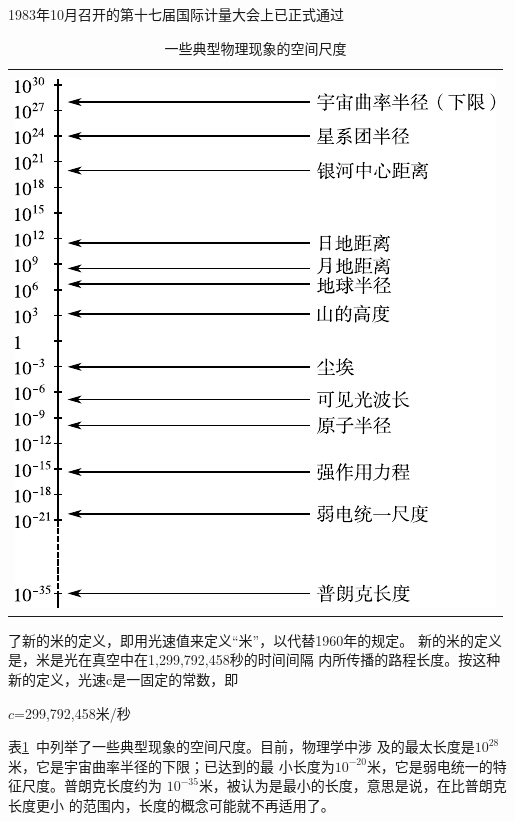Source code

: \renewcommand{\hsp}{\hspace{0.6em}}
1983\hsp 年\hsp 10\hsp 月召开的第十七届国际计量大会上已正式通过
\\
\begin{table}[!h]
    \centering
    \vspace{-0.5em}
    \caption{一些典型物理现象的空间尺度}
    \label{tab:01.03}
    \begin{tabular}{c}
        \toprule \vspace{-1em}                \\
        \includegraphics{figure/tab01.03.pdf} \\
        \bottomrule
    \end{tabular}
    \vspace{-1.2em}
\end{table}
\clearpage

\noindent 了新的米的定义，即用光速值来定义“米”，以代替1960年的规定。
新的米的定义是，米是光在真空中在1,299,792,458秒的时间间隔
内所传播的路程长度。按这种新的定义，光速c是一固定的常数，即

\centerline{$c$=299,792,458米/秒}

表\ref{tab:01.03}~中列举了一些典型现象的空间尺度。目前，物理学中涉
及的最太长度是$10^{28}$米，它是宇宙曲率半径的下限；已达到的最
小长度为$10^{-20}$米，它是弱电统一的特征尺度。普朗克长度约为
$10^{-35}$米，被认为是最小的长度，意思是说，在比普朗克长度更小
的范围内，长度的概念可能就不再适用了。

Problem requirements
When a line in the data contains the string "vspace", copy that line.

Expected answer
    \vspace{-0.5em}
        \toprule \vspace{-1em}                \\
    \vspace{-1.2em}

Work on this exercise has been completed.